Market Share Statistics for Internet Technologies

Bot, Hidden, and Invalid Traffic

To accurately measure market share, bot, hidden, and invalid sessions must be removed from the data. NetMarketShare reporting detects and removes visitor sessions that are determined to be either hidden or invalid. A large and growing percentage of visitor sessions are detected as invalid. We use a variety of methods to determine whether a visitor session is valid or not.

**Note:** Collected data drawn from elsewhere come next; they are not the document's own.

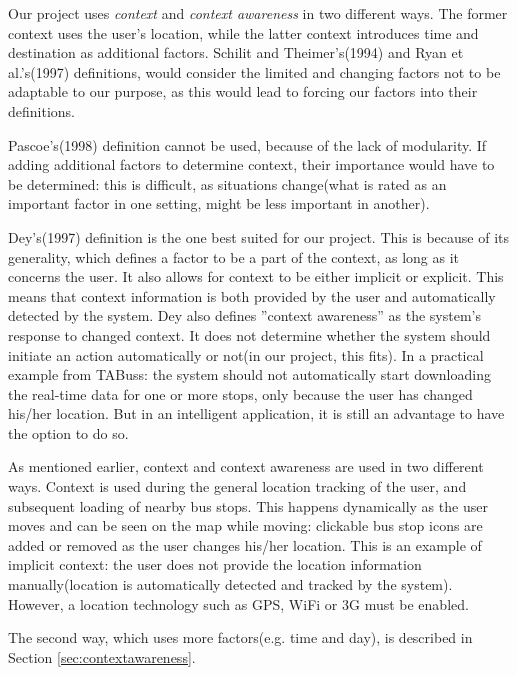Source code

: Our project uses \emph{context} and \emph{context awareness} in two different ways. The former context uses the user's location, while the latter context introduces time and destination as additional factors. Schilit and Theimer's(1994) and Ryan et al.'s(1997) definitions, would consider the limited and changing factors not to be adaptable to our purpose, as this would lead to forcing our factors into their definitions.

Pascoe's(1998) definition cannot be used, because of the lack of modularity. If adding additional factors to determine context, their importance would have to be determined: this is difficult, as situations change(what is rated as an important factor in one setting, might be less important in another).

Dey's(1997) definition is the one best suited for our project. This is because of its generality, which defines a factor to be a part of the context, as long as it concerns the user. It also allows for context to be either implicit or explicit. This means that context information is both provided by the user and automatically detected by the system. Dey also defines ''context awareness'' as the system's response to changed context. It does not determine whether the system should initiate an action automatically or not(in our project, this fits). In a practical example from TABuss: the system should not automatically start downloading the real-time data for one or more stops, only because the user has changed his/her location. But in an intelligent application, it is still an advantage to have the option to do so.

As mentioned earlier, context and context awareness are used in two different ways. Context is used during the general location tracking of the user, and subsequent loading of nearby bus stops. This happens dynamically as the user moves and can be seen on the map while moving: clickable bus stop icons are added or removed as the user changes his/her location. This is an example of implicit context: the user does not provide the location information manually(location is automatically detected and tracked by the system). However, a location technology such as GPS, WiFi or 3G must be enabled.

The second way, which uses more factors(e.g. time and day), is described in Section \ref{sec:contextawareness}.






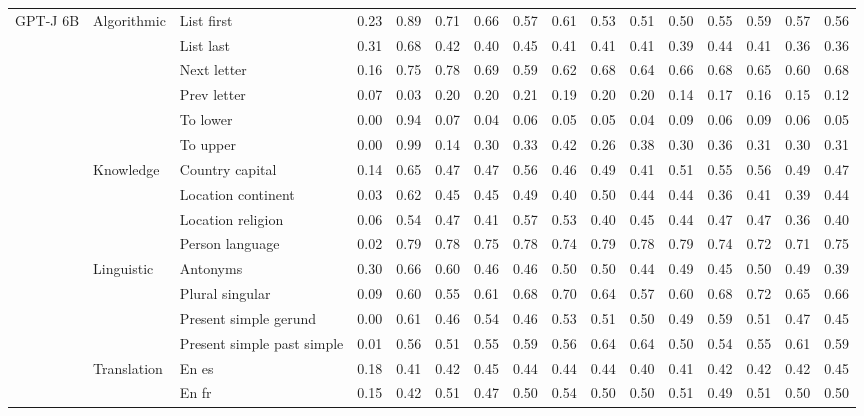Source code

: \begin{center}
\begin{longtable}{lllrrrrrrrrrrrrr}
\multirow[t]{18}{*}{GPT-J 6B} & \multirow[t]{6}{*}{Algorithmic} & List first & 0.23 & 0.89 & 0.71 & 0.66 & 0.57 & 0.61 & 0.53 & 0.51 & 0.50 & 0.55 & 0.59 & 0.57 & 0.56 \\
 &  & List last & 0.31 & 0.68 & 0.42 & 0.40 & 0.45 & 0.41 & 0.41 & 0.41 & 0.39 & 0.44 & 0.41 & 0.36 & 0.36 \\
 &  & Next letter & 0.16 & 0.75 & 0.78 & 0.69 & 0.59 & 0.62 & 0.68 & 0.64 & 0.66 & 0.68 & 0.65 & 0.60 & 0.68 \\
 &  & Prev letter & 0.07 & 0.03 & 0.20 & 0.20 & 0.21 & 0.19 & 0.20 & 0.20 & 0.14 & 0.17 & 0.16 & 0.15 & 0.12 \\
 &  & To lower & 0.00 & 0.94 & 0.07 & 0.04 & 0.06 & 0.05 & 0.05 & 0.04 & 0.09 & 0.06 & 0.09 & 0.06 & 0.05 \\
 &  & To upper & 0.00 & 0.99 & 0.14 & 0.30 & 0.33 & 0.42 & 0.26 & 0.38 & 0.30 & 0.36 & 0.31 & 0.30 & 0.31 \\
\cline{2-16}
 & \multirow[t]{4}{*}{Knowledge} & Country capital & 0.14 & 0.65 & 0.47 & 0.47 & 0.56 & 0.46 & 0.49 & 0.41 & 0.51 & 0.55 & 0.56 & 0.49 & 0.47 \\
 &  & Location continent & 0.03 & 0.62 & 0.45 & 0.45 & 0.49 & 0.40 & 0.50 & 0.44 & 0.44 & 0.36 & 0.41 & 0.39 & 0.44 \\
 &  & Location religion & 0.06 & 0.54 & 0.47 & 0.41 & 0.57 & 0.53 & 0.40 & 0.45 & 0.44 & 0.47 & 0.47 & 0.36 & 0.40 \\
 &  & Person language & 0.02 & 0.79 & 0.78 & 0.75 & 0.78 & 0.74 & 0.79 & 0.78 & 0.79 & 0.74 & 0.72 & 0.71 & 0.75 \\
\cline{2-16}
 & \multirow[t]{4}{*}{Linguistic} & Antonyms & 0.30 & 0.66 & 0.60 & 0.46 & 0.46 & 0.50 & 0.50 & 0.44 & 0.49 & 0.45 & 0.50 & 0.49 & 0.39 \\
 &  & Plural singular & 0.09 & 0.60 & 0.55 & 0.61 & 0.68 & 0.70 & 0.64 & 0.57 & 0.60 & 0.68 & 0.72 & 0.65 & 0.66 \\
 &  & Present simple gerund & 0.00 & 0.61 & 0.46 & 0.54 & 0.46 & 0.53 & 0.51 & 0.50 & 0.49 & 0.59 & 0.51 & 0.47 & 0.45 \\
 &  & Present simple past simple & 0.01 & 0.56 & 0.51 & 0.55 & 0.59 & 0.56 & 0.64 & 0.64 & 0.50 & 0.54 & 0.55 & 0.61 & 0.59 \\
\cline{2-16}
 & \multirow[t]{4}{*}{Translation} & En es & 0.18 & 0.41 & 0.42 & 0.45 & 0.44 & 0.44 & 0.44 & 0.40 & 0.41 & 0.42 & 0.42 & 0.42 & 0.45 \\
 &  & En fr & 0.15 & 0.42 & 0.51 & 0.47 & 0.50 & 0.54 & 0.50 & 0.50 & 0.51 & 0.49 & 0.51 & 0.50 & 0.50 \\

\end{longtable}
\end{center}
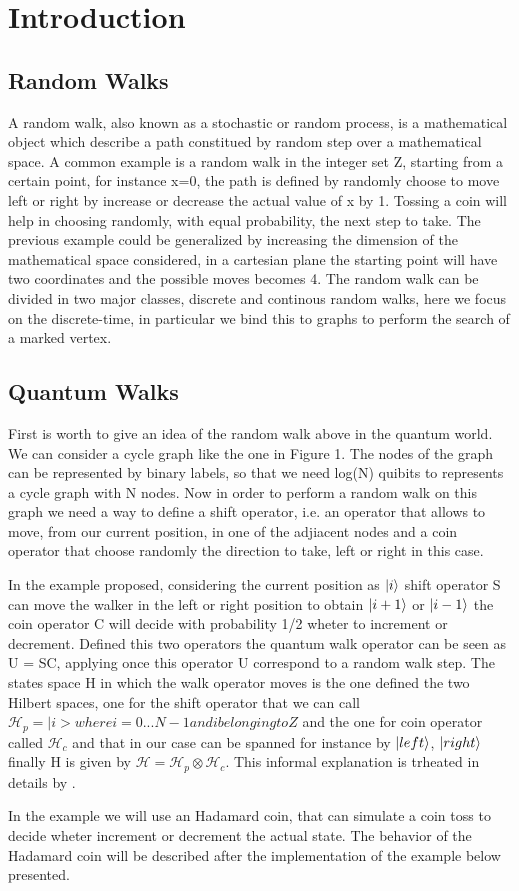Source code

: \section{Introduction}
\subsection{Random Walks}
A random walk, also known as a stochastic or random process, is a mathematical object which describe a path constitued by random step over a mathematical space. A common 
example is a random walk in the integer set Z, starting from a certain point, for instance x=0, the path is defined by randomly choose to move left or right by increase 
or decrease the actual value of x by 1. Tossing a coin will help in choosing randomly, with equal probability, the next step to take. 
The previous example could be generalized by increasing the dimension of the mathematical space considered, in a cartesian plane the starting point will have two  
coordinates and the possible moves becomes 4.
The random walk can be divided in two major classes, discrete and continous random walks, here we focus on the discrete-time, in particular we bind this to graphs
to perform the search of a marked vertex.

\subsection{Quantum Walks}

First is worth to give an idea of the random walk above in the quantum world. We can consider a cycle graph like the one in Figure 1. The nodes of the graph can be 
represented by binary labels, so that we need log(N) quibits to represents a cycle graph with N nodes. Now in order to perform a random walk on this graph we need a
way to define a shift operator, i.e. an operator that allows to move, from our current position, in one of the adjiacent nodes and a coin operator that choose randomly
the direction to take, left or right in this case. 

In the example proposed, considering the current position as $\ket{i}$ shift operator S can move the walker in the left or right position to obtain $\ket{i+1}$ or $\ket{i-1}$ 
the coin operator C will decide with probability 1/2 wheter to increment or decrement. Defined this two operators 
the quantum walk operator can be seen as U = SC, applying once this operator U correspond to a random walk step.
The states space H in which the walk operator moves is the one defined the two Hilbert spaces, one for the shift operator that we can call 
$\mathcal{H}_{p} = {|i> where i = 0...N-1 and i belonging to Z}$ and the one for coin operator called $\mathcal{H}_{c}$ and that in our case can be spanned for instance by 
{$\ket{left}$, $\ket{right}$} finally H is given by $\mathcal{H}=\mathcal{H}_{p}\otimes\mathcal{H}_{c}$. This informal explanation is trheated in details by \cite{Kempe_2003}. 

In the example we will use an Hadamard coin, that can simulate a coin toss to decide wheter increment or decrement the actual state. The behavior of the Hadamard coin 
will be described after the implementation of the example below presented.


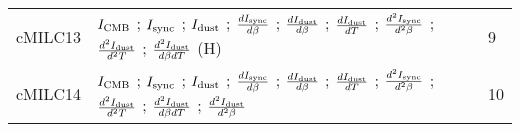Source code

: \begin{tabular}{cll}
 cMILC13 &  $I_{\rm CMB}$ ; $I_{\rm sync}$ ; $I_{\rm dust}$ ; $\frac{d I_{\rm sync}}{d \beta}$ ; $\frac{d I_{\rm dust}}{d \beta}$ ; $\frac{d I_{\rm dust}}{d T}$ ; $\frac{d^2 I_{\rm sync}}{d^2 \beta}$ ; $\frac{d^2 I_{\rm dust}}{d^2 T}$ ; $\frac{d^2 I_{\rm dust}}{d \beta d T}$ (H) &  9 \\
 cMILC14 &  $I_{\rm CMB}$ ; $I_{\rm sync}$ ; $I_{\rm dust}$ ; $\frac{d I_{\rm sync}}{d \beta}$ ; $\frac{d I_{\rm dust}}{d \beta}$ ; $\frac{d I_{\rm dust}}{d T}$ ; $\frac{d^2 I_{\rm sync}}{d^2 \beta}$ ; $\frac{d^2 I_{\rm dust}}{d^2 T}$ ; $\frac{d^2 I_{\rm dust}}{d \beta d T}$ ; $\frac{d^2 I_{\rm dust}}{d^2 \beta}$ &  10 \\
\bottomrule
\end{tabular}
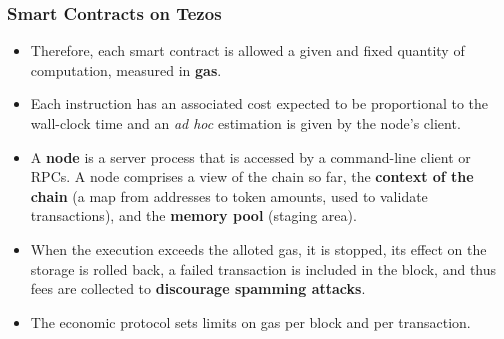 \documentclass[compress,dvips,xcolor={dvipsnames},t]{beamer}
\begin{document}
\begin{frame}
  \frametitle{Smart Contracts on Tezos}

  \begin{itemize}

    \item Therefore, each smart contract is allowed a given and fixed
      quantity of computation, measured in \textbf{gas}.

    \item Each instruction has an associated cost expected to be
      proportional to the wall-clock time and an \emph{ad hoc}
      estimation is given by the node's client.

    \item A \textbf{node} is a server process that is accessed by a
      command-line client or RPCs. A node comprises a view of the
      chain so far, the \textbf{context of the chain} (a map from
      addresses to token amounts, used to validate transactions), and
      the \textbf{memory pool} (staging area).

    \item When the execution exceeds the alloted gas, it is stopped,
      its effect on the storage is rolled back, a failed transaction
      is included in the block, and thus fees are collected to
      \textbf{discourage spamming attacks}.

    \item The economic protocol sets limits on gas per block and per
      transaction.

  \end{itemize}

\end{frame}
\end{document}

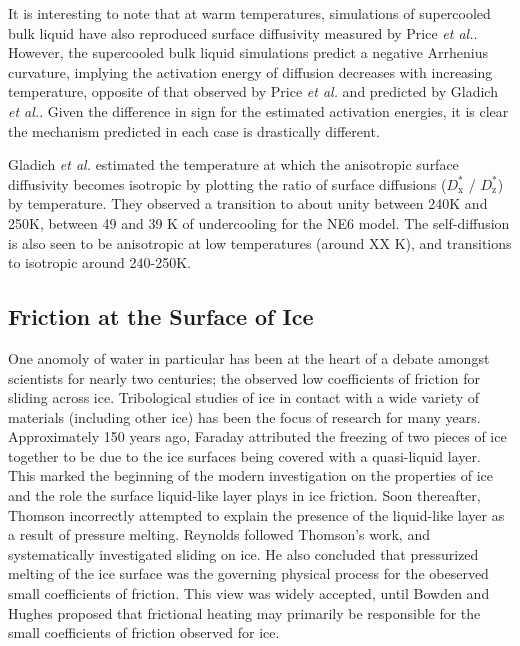 It is interesting to note that at warm temperatures, simulations of
supercooled bulk liquid\cite{Picaud2006,Mahoney2001} have also
reproduced surface diffusivity measured by Price \textit{et
  al.}. However, the supercooled bulk liquid simulations predict a
negative Arrhenius curvature, implying the
activation energy of diffusion decreases with increasing temperature,
opposite of that observed by Price \textit{et al.} and predicted by
Gladich \textit{et al.}. Given the difference in sign for the
estimated activation energies, it is clear the mechanism predicted in
each case is drastically different.

Gladich \textit{et al.} estimated the temperature at which the
anisotropic surface diffusivity becomes isotropic by plotting the
ratio of surface diffusions ($D^{*}_\mathrm{x}$ / $D^{*}_\mathrm{z}$)
by temperature. They observed a transition to about unity between 240K
and 250K, between 49 and 39 K of undercooling for the NE6 model.  The
self-diffusion is also seen to be anisotropic at low temperatures
(around XX K), and transitions to isotropic around 240-250K.



\subsection{Friction at the Surface of Ice}

One anomoly of water in particular has been at the heart of a debate
amongst scientists for nearly two centuries; the observed low
coefficients of friction for sliding across ice.  Tribological studies of
ice in contact with a wide variety of materials (including other ice)
has been the focus of research for many years.  Approximately 150
years ago, Faraday attributed the freezing of two pieces of ice
together to be due to the ice surfaces being covered with a
quasi-liquid layer.\cite{Faraday1859} This marked the beginning
of the modern investigation on the properties of ice and the role the
surface liquid-like layer plays in ice friction. Soon thereafter,
Thomson incorrectly attempted to explain the presence of the
liquid-like layer as a result of pressure melting.\cite{Thomson1859}
Reynolds followed Thomson's work, and systematically investigated
sliding on ice. He also concluded that pressurized melting of the ice
surface was the governing physical process for the obeserved small
coefficients of friction.\cite{Reynolds1901} This view was widely
accepted, until Bowden and Hughes proposed that frictional heating may
primarily be responsible for the small coefficients of friction
observed for ice.\cite{Bowden1939}

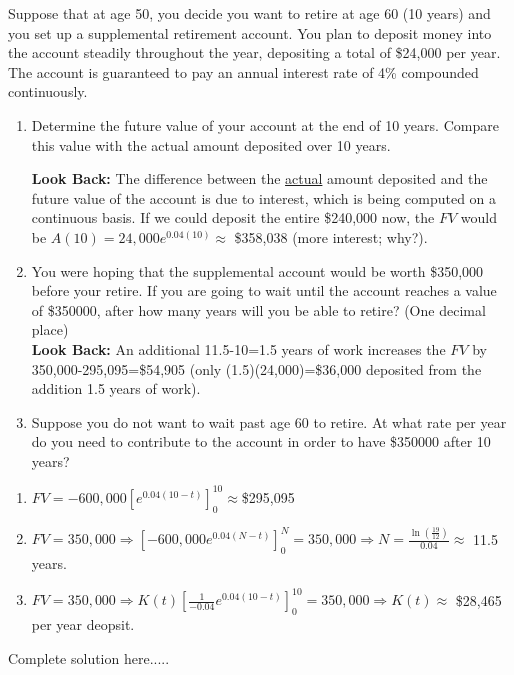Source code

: \begin{example}
Suppose that at age 50, you decide you want to retire at age 60 (10 years) and you set up a supplemental retirement account.  You plan to deposit money into the account steadily throughout the year, depositing a total of \$24,000 per year.  The account is guaranteed to pay an annual interest rate of 4\% compounded continuously. 
    \renewcommand{\labelenumi}{\textbf{(\alph{enumi})}}
    \begin{enumerate}[leftmargin=*]
    \item Determine the future value of your account at the end of 10 years.  Compare this value with the actual amount deposited over 10 years.  \newpage      
    
    \noindent \textbf{Look Back:} The difference between the \underline{actual} amount deposited and the future value of the account is due to interest, which is being computed on a continuous basis. If we could deposit the entire \$240,000 now, the $FV$ would be $A(10)=24,000e^{0.04(10)}\approx $ \$358,038 (more interest; why?).
    
    \item 	You were hoping that the supplemental account would be worth \$350,000 before your retire.  If you are going to wait until the account reaches a value of \$350000, after how many years will you be able to retire?  (One decimal place)  \\
    
    \noindent \textbf{Look Back:} An additional 11.5-10=1.5 years of work increases the $FV$ by 350,000-295,095=\$54,905 (only (1.5)(24,000)=\$36,000 deposited from the addition 1.5 years of work).
    
    \item Suppose you do not want to wait past age 60 to retire.  At what rate per year do you need to contribute to the account in order to have \$350000 after 10 years? 
    \end{enumerate}
    \begin{sol}
        \renewcommand{\labelenumi}{\textbf{(\alph{enumi})}}
    \begin{enumerate}[leftmargin=*]
    \item $FV=-600,000\left[e^{0.04(10-t)}\right]_0^{10}\approx $\$295,095
    \item $FV=350,000\Longrightarrow \left[-600,000e^{0.04(N-t)}\right]_0^N=350,000\Longrightarrow N=\displaystyle\frac{\ln\left(\frac{19}{12}\right)}{0.04}\approx$ 11.5 years.
    \item $FV=350,000\Longrightarrow K(t)\left[\displaystyle\frac{1}{-0.04}e^{0.04(10-t)}\right]_0^{10}=350,000\Longrightarrow K(t)\approx$ \$28,465 per year deopsit.
    \end{enumerate}
    \end{sol}
    \begin{solL}
    Complete solution here.....
    
    \end{solL}
    
\end{example}

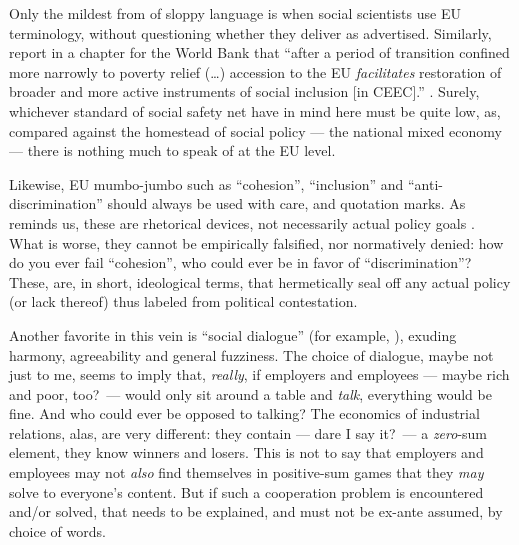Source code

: Only the mildest from of sloppy language is when social scientists use \gls{EU} terminology, without questioning whether they deliver as advertised.
Similarly, \citeauthor{Sipos2005} report in a chapter for the World Bank that ``after a period of transition confined more narrowly to poverty relief (\ldots) accession to the \gls{EU} \emph{facilitates} restoration of broader and more active instruments of social inclusion [in \gls{CEEC}].'' \citeyearpar[89, emphasis added]{Sipos2005}.
Surely, whichever standard \citeauthor{Sipos2005} of social safety net have in mind here must be quite low, as, compared against the homestead of social policy --- the national mixed economy --- there is nothing much to speak of at the \gls{EU} level.

Likewise, \gls{EU} mumbo-jumbo such as ``cohesion'', ``inclusion'' and ``anti-discrimination'' should always be used with care, and quotation marks.
As \citeauthor{Offe2003} reminds us, these are rhetorical devices, not necessarily actual policy goals \citeyearpar[461]{Offe2003}.
What is worse, they cannot be empirically falsified, nor normatively denied:
how do you ever fail ``cohesion'', who could ever be in favor of ``discrimination''?
These, are, in short, ideological terms, that hermetically seal off any actual policy (or lack thereof) thus labeled from political contestation.

Another favorite in this vein is ``social dialogue'' (for example, \citealt{Durr2009}), exuding harmony, agreeability and general fuzziness.
The choice of dialogue, maybe not just to me, seems to imply that, \emph{really}, if employers and employees --- maybe rich and poor, too?\ --- would only sit around a table and \emph{talk}, everything would be fine.
And who could ever be opposed to talking?
The economics of industrial relations, alas, are very different:
they contain --- dare I say it?\ --- a \emph{zero}-sum element, they know winners and losers.
This is not to say that employers and employees may not \emph{also} find themselves in positive-sum games that they \emph{may} solve to everyone's content.
But if such a cooperation problem is encountered and/or solved, that needs to be explained, and must not be ex-ante assumed, by choice of words.

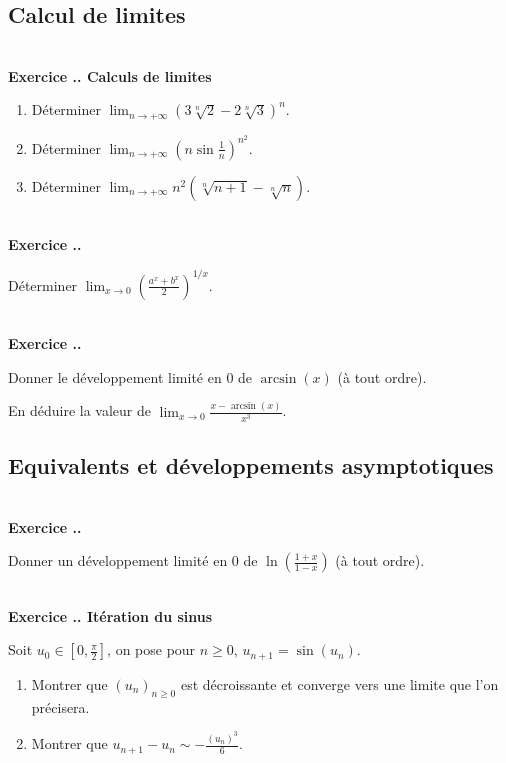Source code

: \documentclass{article}
\newcounter{exo}
\newcommand{\exercice}[1][\null]{\textbf{\\ Exercice \thesection.\theexo. #1} \addtocounter{exo}{1}}
\begin{document}
\subsection{Calcul de limites}

\exercice[Calculs de limites]

\begin{enumerate}

\item Déterminer $\displaystyle \lim_{n \rightarrow + \infty} (3 \sqrt[n]{2} - 2 \sqrt[n]{3})^n$.

\item Déterminer $\displaystyle \lim_{n \rightarrow + \infty} \left(n \sin\frac{1}{n}\right)^{n^2}$.

\item Déterminer $\displaystyle \lim_{n \rightarrow + \infty} n^2\left(\sqrt[n]{n+1} - \sqrt[n]{n}\right)$.

\end{enumerate}


\exercice

Déterminer $\displaystyle \lim_{x \rightarrow 0} \left( \frac{a^x + b^x}{2}\right)^{1/x}$.

\exercice

Donner le développement limité en $0$ de $\arcsin(x)$ (à tout ordre).

En déduire la valeur de $\displaystyle \lim_{x \rightarrow 0} \frac{x - \arcsin(x)}{x^3}$.


\subsection{Equivalents et développements asymptotiques}



\exercice

Donner un développement limité en $0$ de $\ln(\frac{1+x}{1-x})$ (à tout ordre).


\exercice[Itération du sinus]

Soit $u_0 \in [0, \frac{\pi}{2}]$, on pose pour $n \ge 0$, $u_{n+1} = \sin(u_n)$.

\begin{enumerate}

\item Montrer que $(u_n)_{n \ge 0}$ est décroissante et converge vers une limite que l'on précisera.

\item Montrer que $u_{n+1} - u_n \sim - \frac{(u_n)^3}{6}$.
\end{enumerate}
\end{document}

Data Breakdown (Nov., 2017)

Category Percent of Sessions
Valid sessions 75.4%
Hidden (see below for more info) 11.6%
Block list 4.1%
Colocation 3.4%
Spoofed user agent 2.7%
Known bot 1.3%
Other proprietary methods the remaining

Detection Methods

Method Description
Spoofed User Agents Bots often rotate their user agents in order to appear to be more than one device and generate realistic looking traffic. We have developed technology to match the user agent to the browser's capabilities and detect sessions that have altered their user agent.
Block List We check every I.P. address against our database of known infected machines. This detects machines that have been hijacked as spambots and also machines that are infected with viruses and generate large amounts of automated traffic and clicks. This database is maintained in realtime in order to detect emerging sources.
Data Center Origin We maintain a database of data center I.P. address ranges, since many bot networks will use data centers in other countries to proxy traffic. A session from within, for example, an Amazon AWS data center address block is unlikely to be a human.
Public Web Proxies Similar to using a data center to proxy traffic, public web proxies are also used. We maintain a database of public web proxies in order to exclude sessions from them.
Invalid Searches To appear to be from a search engine, often bots create fake referrer headers. In many cases, these headers differ from real search engine referrer structures.
Other Proprietary Methods We currently have developed many other methods for detecting fraudulent sessions and this continues to be a primary focus of our research efforts due to the magnitude of the problem.

Hidden Session Detection

A significant percentage of web pages loaded are never visible.

For a variety of reasons, pages downloaded from the web are often not visible on the user's device. This can skew the usage share data since the amount of hidden pages varies by browser and platform. Some reasons for this are:

Reason Description
Preloading Search engines will preload pages in the background while a user types in a search query. The search engine attempts to predict which link or links the user will click on and loads the pages from those links. This is a way to improve the performance of web browsing, however many of the preloaded pages are never made visible and should not be counted in usage share statistics.
Browser Window Hidden This occurs when a browser window is behind another window.
Background Browser Tabs A browser tab can be launched in the background and load pages. These pages are never visible unless the user opens the tab.
Bots A large and growing amount of website traffic is generated by bots with the intention of committing ad fraud. A significant portion of our data collection analysis involves removing this traffic from our usage share statistics. Even if we cannot detect that the session was generated by a bot, the page will often never be visible.